The
Appeal Court has finally quashed the deeply unsafe conviction of Erkin
Guney, jailed for 14 years for possessing a gun and supplying heroin. But
the appeal judges declined to tell the 38-year-old why he has been wrongly
incarcerated for seven years and why the court has now overturned his
conviction.
Guney has always maintained that he was set up by a business rival in
collusion with bent police, when officers acting on “intelligence” raided
his house and found a handgun and ammunition in one bedroom and five bags
of heroin worth £750,000 in another.
Last Friday Lord Justice Kennedy said that “doubt has been cast upon the
integrity of persons who were then (but are no longer) police officers,
and who played an important part in gathering intelligence”. But he said
no more. There was, he said, a balance to be struck between a duty to
inform Mr Guney of what had happened and a need to protect others “who
might be endangered if more were said”.
Guney’s appeal must have been one of the shortest on record. The Crown
Prosecution Service
(CPS) had already thrown in the towel, admitting that
“new sensitive material” completely undermined its case so “no sensible
argument could be mounted to maintain the safety of this conviction”. Thus
there was no discussion of the case in open court.
Eye
readers will recall that it was
secret “sensitive” material withheld from Guney’s defence team and from
the jury that played a major part in his wrongful conviction in the first
place. The crown used public interest immunity certificates to conceal
evidence believed to relate, among other things, to police and their
informants.
But while PII certificates protected prosecution material in the case,
loopholes in the evidence it presented gave weight to Guney’s claims of
innocence. There was no fingerprint or DNA evidence linking him to the
drugs, gun or ammunition; there was no proof he’d ever profited from drug
dealing, so no confiscation order was made on any of his assets; no drug
paraphernalia was ever found on his property; the cling film wrapping the
handgun was different to that found in the house.
A
serving police officer, aware that Guney had had difficulties with rival
businessmen, gave evidence on his behalf, saying that he believed Guney
had been stitched up. Further concerns about a possible miscarriage of
justice were raised when tape-recordings came to light supposedly of
detectives offering to “scupper” Guney’s trial in return for £50,000 from
Guney’s millionaire father, Ramadan Guney, the Turkish Cypriot businessman
who stood bail for disgraced Polly Peck tycoon Asil Nadir.

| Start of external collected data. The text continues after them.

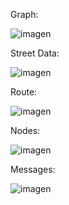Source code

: Graph:

![imagen](https://github.com/MarioArocaPaez/neo4jLinuxConnection/assets/73229438/0042a4f6-09eb-4223-84aa-21e15ed696d9)

Street Data:

![imagen](https://github.com/MarioArocaPaez/neo4jLinuxConnection/assets/73229438/51ee56a7-b945-4126-8df5-a2933e9556fc)

Route:

![imagen](https://github.com/MarioArocaPaez/neo4jLinuxConnection/assets/73229438/d195d1a0-6fd7-4e00-a318-2251c15c6a7f)

Nodes:

![imagen](https://github.com/MarioArocaPaez/neo4jLinuxConnection/assets/73229438/d17f194c-cb79-41d1-9a8a-0e2b32c28a5f)

Messages:

![imagen](https://github.com/MarioArocaPaez/neo4jLinuxConnection/assets/73229438/f5baf70e-cfba-4250-a350-61c1e6d94d18)

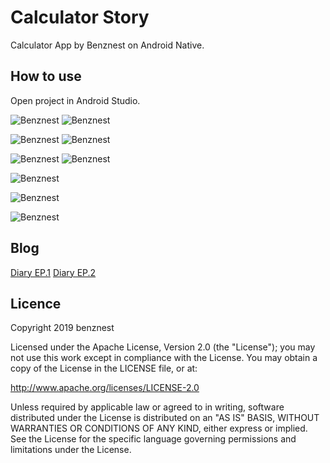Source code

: 
# Calculator Story 
Calculator App by Benznest on Android Native.

## How to use
Open project in Android Studio.


![Benznest](images/ss_p_2.png)
![Benznest](images/ss_p_3.png)

![Benznest](images/ss_p_4.png)
![Benznest](images/ss_p_5.png)

![Benznest](images/ss_p_6.png)
![Benznest](images/ss_p_7.png)

![Benznest](images/ss_p_8.png)

![Benznest](images/ss_t_1.png)

![Benznest](images/ss_t_2.png)


## Blog
[Diary EP.1](https://benzneststudios.com/blog/benznest-app/review-calculator-story/)
[Diary EP.2](https://benzneststudios.com/blog/benznest-app/review-calculator-story-1-1/)

## Licence
Copyright 2019 benznest

Licensed under the Apache License, Version 2.0 (the "License"); you may not use this work except in compliance with the License. You may obtain a copy of the License in the LICENSE file, or at:

http://www.apache.org/licenses/LICENSE-2.0

Unless required by applicable law or agreed to in writing, software distributed under the License is distributed on an "AS IS" BASIS, WITHOUT WARRANTIES OR CONDITIONS OF ANY KIND, either express or implied. See the License for the specific language governing permissions and limitations under the License.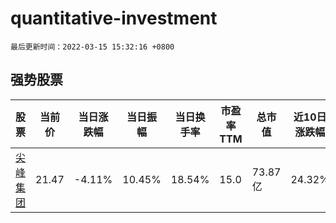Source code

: # quantitative-investment

`最后更新时间：2022-03-15 15:32:16 +0800`

## 强势股票

|股票|当前价|当日涨跌幅|当日振幅|当日换手率|市盈率TTM|总市值|近10日涨跌幅|
|----|----|----|----|----|----|----|----|
|[尖峰集团](https://xueqiu.com/S/SH600668)|21.47|-4.11%|10.45%|18.54%|15.0|73.87亿|24.32%|
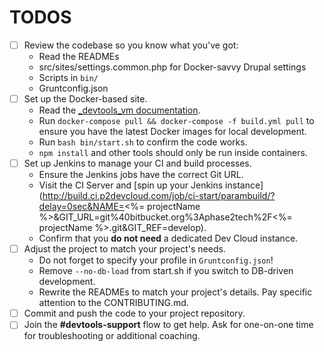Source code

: # TODOS

* [ ] Review the codebase so you know what you've got:
  * Read the READMEs
  * src/sites/settings.common.php for Docker-savvy Drupal settings
  * Scripts in `bin/`
  * Gruntconfig.json
* [ ] Set up the Docker-based site.
  * Read the [_devtools_vm documentation](https://bitbucket.org/phase2tech/_devtools_vm/src/master/docs/).
  * Run  `docker-compose pull && docker-compose -f build.yml pull` to ensure you have the latest Docker images for local development.
  * Run `bash bin/start.sh` to confirm the code works.
  * `npm install` and other tools should only be run inside containers.
* [ ] Set up Jenkins to manage your CI and build processes.
  * Ensure the Jenkins jobs have the correct Git URL.
  * Visit the CI Server and [spin up your Jenkins instance](http://build.ci.p2devcloud.com/job/ci-start/parambuild/?delay=0sec&NAME=<%= projectName
%>&GIT_URL=git%40bitbucket.org%3Aphase2tech%2F<%= projectName %>.git&GIT_REF=develop).
  * Confirm that you **do not need** a dedicated Dev Cloud instance.
* [ ] Adjust the project to match your project's needs.
  * Do not forget to specify your profile in `Gruntconfig.json`!
  * Remove `--no-db-load` from start.sh if you switch to DB-driven development.
  * Rewrite the READMEs to match your project's details. Pay specific attention to the CONTRIBUTING.md.
* [ ] Commit and push the code to your project repository.
* [ ] Join the **#devtools-support** flow to get help. Ask for one-on-one time for troubleshooting or additional coaching.
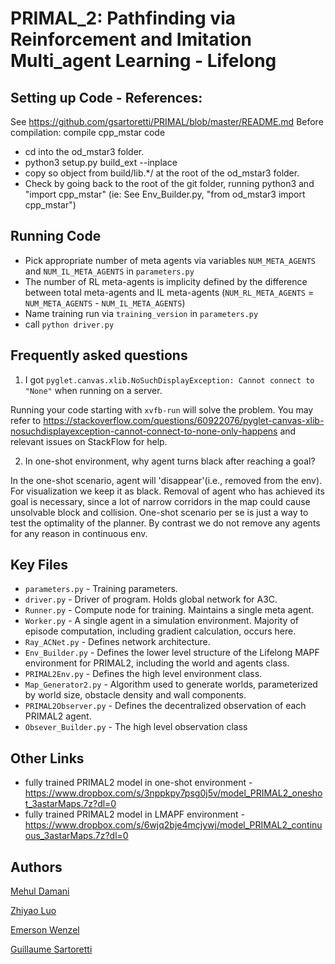 # PRIMAL_2: Pathfinding via Reinforcement and Imitation Multi_agent Learning - Lifelong

## Setting up Code - References:
See https://github.com/gsartoretti/PRIMAL/blob/master/README.md
Before compilation: compile cpp_mstar code
- cd into the od_mstar3 folder.
- python3 setup.py build_ext --inplace
- copy so object from build/lib.*/ at the root of the od_mstar3 folder.
- Check by going back to the root of the git folder, running python3 and "import cpp_mstar" (ie: See Env_Builder.py, "from od_mstar3 import cpp_mstar")


## Running Code
- Pick appropriate number of meta agents via variables `NUM_META_AGENTS` and `NUM_IL_META_AGENTS` in `parameters.py`
- The number of RL meta-agents is implicity defined by the difference between total meta-agents and IL meta-agents (`NUM_RL_META_AGENTS` = `NUM_META_AGENTS` - `NUM_IL_META_AGENTS`)
- Name training run via `training_version` in `parameters.py`
- call `python driver.py`


## Frequently asked questions
1. I got `pyglet.canvas.xlib.NoSuchDisplayException: Cannot connect to "None"` when running on a server.

Running your code starting with `xvfb-run` will solve the problem. You may refer to https://stackoverflow.com/questions/60922076/pyglet-canvas-xlib-nosuchdisplayexception-cannot-connect-to-none-only-happens and relevant issues on StackFlow for help.

2. In one-shot environment, why agent turns black after reaching a goal?

In the one-shot scenario, agent will 'disappear'(i.e., removed from the env). For visualization we keep it as black. Removal of agent who has achieved its goal is necessary, since a lot of narrow corridors in the map could cause unsolvable block and collision. One-shot scenario per se is just a way to test the optimality of the planner. By contrast we do not remove any agents for any reason in continuous env.

## Key Files
- `parameters.py` - Training parameters.
- `driver.py` - Driver of program. Holds global network for A3C.
- `Runner.py` - Compute node for training. Maintains a single meta agent.
- `Worker.py` - A single agent in a simulation environment. Majority of episode computation, including gradient calculation, occurs here.
- `Ray_ACNet.py` - Defines network architecture.
- `Env_Builder.py` - Defines the lower level structure of the Lifelong MAPF environment for PRIMAL2, including the world and agents class.
- `PRIMAL2Env.py` - Defines the high level environment class. 
- `Map_Generator2.py` - Algorithm used to generate worlds, parameterized by world size, obstacle density and wall components.
- `PRIMAL2Observer.py` - Defines the decentralized observation of each PRIMAL2 agent.
- `Obsever_Builder.py` - The high level observation class


## Other Links
- fully trained PRIMAL2 model in one-shot environment -  https://www.dropbox.com/s/3nppkpy7psg0j5v/model_PRIMAL2_oneshot_3astarMaps.7z?dl=0
- fully trained PRIMAL2 model in LMAPF environment - https://www.dropbox.com/s/6wjq2bje4mcjywj/model_PRIMAL2_continuous_3astarMaps.7z?dl=0


## Authors

[Mehul Damani](damanimehul24@gmail.com)

[Zhiyao Luo](luozhiyao933@126.com)

[Emerson Wenzel](emersonwenzel@gmail.com)

[Guillaume Sartoretti](guillaume.sartoretti@gmail.com)
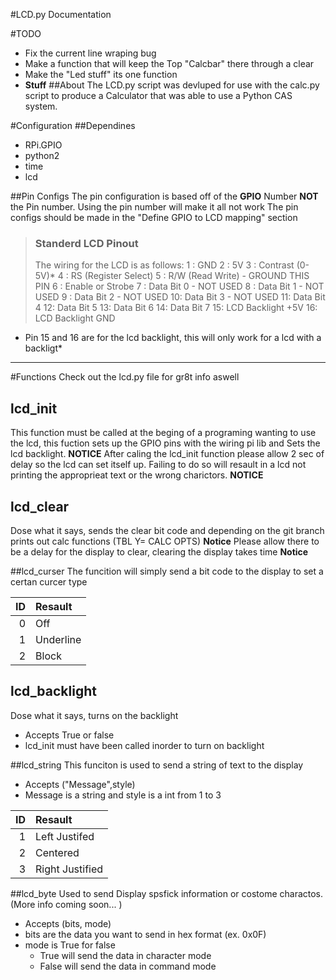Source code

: #LCD.py Documentation



#TODO
- Fix the current line wraping bug
- Make a function that will keep the Top "Calcbar" there through a clear
- Make the "Led stuff" its one function
- **Stuff**
##About
The LCD.py script was devluped for use with the calc.py script to produce a Calculator that was able to use a Python CAS system.

#Configuration
##Dependines
- RPi.GPIO
- python2
- time
- lcd

##Pin Configs
The pin configuration is based off of the **GPIO** Number **NOT** the Pin number. Using the pin number will make it all not work
The pin configs should be made in the "Define GPIO to LCD mapping" section
>### Standerd LCD Pinout
> The wiring for the LCD is as follows:
 1 : GND
 2 : 5V
 3 : Contrast (0-5V)*
 4 : RS (Register Select)
 5 : R/W (Read Write)       - GROUND THIS PIN
 6 : Enable or Strobe
 7 : Data Bit 0             - NOT USED
 8 : Data Bit 1             - NOT USED
 9 : Data Bit 2             - NOT USED
 10: Data Bit 3             - NOT USED
 11: Data Bit 4
 12: Data Bit 5
 13: Data Bit 6
 14: Data Bit 7
 15: LCD Backlight +5V
 16: LCD Backlight GND
* Pin 15 and 16 are for the lcd backlight, this will only work for a lcd with a backligt*
***

#Functions
Check out the lcd.py file for gr8t info aswell

## lcd_init
This function must be called at the beging of a programing wanting to use the lcd, this fuction sets up the GPIO pins with the wiring pi lib and Sets the lcd backlight. **NOTICE** After caling the lcd_init function please allow 2 sec of delay so the lcd can set itself up. Failing to do so will resault in a lcd not printing the approprieat text or the wrong charictors. **NOTICE** 


## lcd_clear
Dose what it says, sends the clear bit code and depending on the git branch prints out calc functions (TBL Y= CALC OPTS)
**Notice** Please allow there to be a delay for the display to clear, clearing the display takes time **Notice**

##lcd_curser
The funcition will simply send a bit code to the display to set a certan curcer type

| ID | Resault|
|----:|:-------|
| 0  | Off       |
| 1  | Underline |
| 2  | Block     |

## lcd_backlight
Dose what it says, turns on the backlight
- Accepts True or false
- lcd_init must have been called inorder to turn on backlight


##lcd_string
This funciton is used to send a string of text to the display
- Accepts ("Message",style)
 - Message is a string and style is a int from 1 to 3

| ID | Resault|
|----:|:-------|
| 1 |Left Justifed|
| 2 | Centered |
|3|Right Justified|

##lcd_byte
Used to send Display spsfick information or costome charactos. (More info coming soon... )
- Accepts (bits, mode)
 - bits are the data you want to send in hex format (ex. 0x0F)
 - mode is True for false
   - True will send the data in character mode
   - False will send the data in command mode
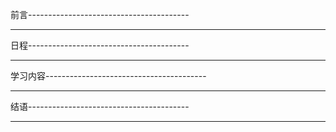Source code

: 前言----------------------------------------

----------------------------------------

日程----------------------------------------

----------------------------------------

学习内容----------------------------------------

----------------------------------------

结语----------------------------------------

---------------------------------------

Although the Met’s anti-corruption unit investigated the tapes, Knacker of
the Yard concluded there was insufficient evidence for a prosecution.
Guney’s case was sent to the appeal court for consideration last summer by
the
Criminal Cases Review Commission. It was deeply concerned but said it
could not give too many details away because they were too “sensitive”. On
Friday the Court of Appeal did the same thing.
Tim Greene, Guney’s
solicitor said: “The court decided to protect the police, rather than tell
Mr Guney why he spent seven years in jail for something he didn't do.”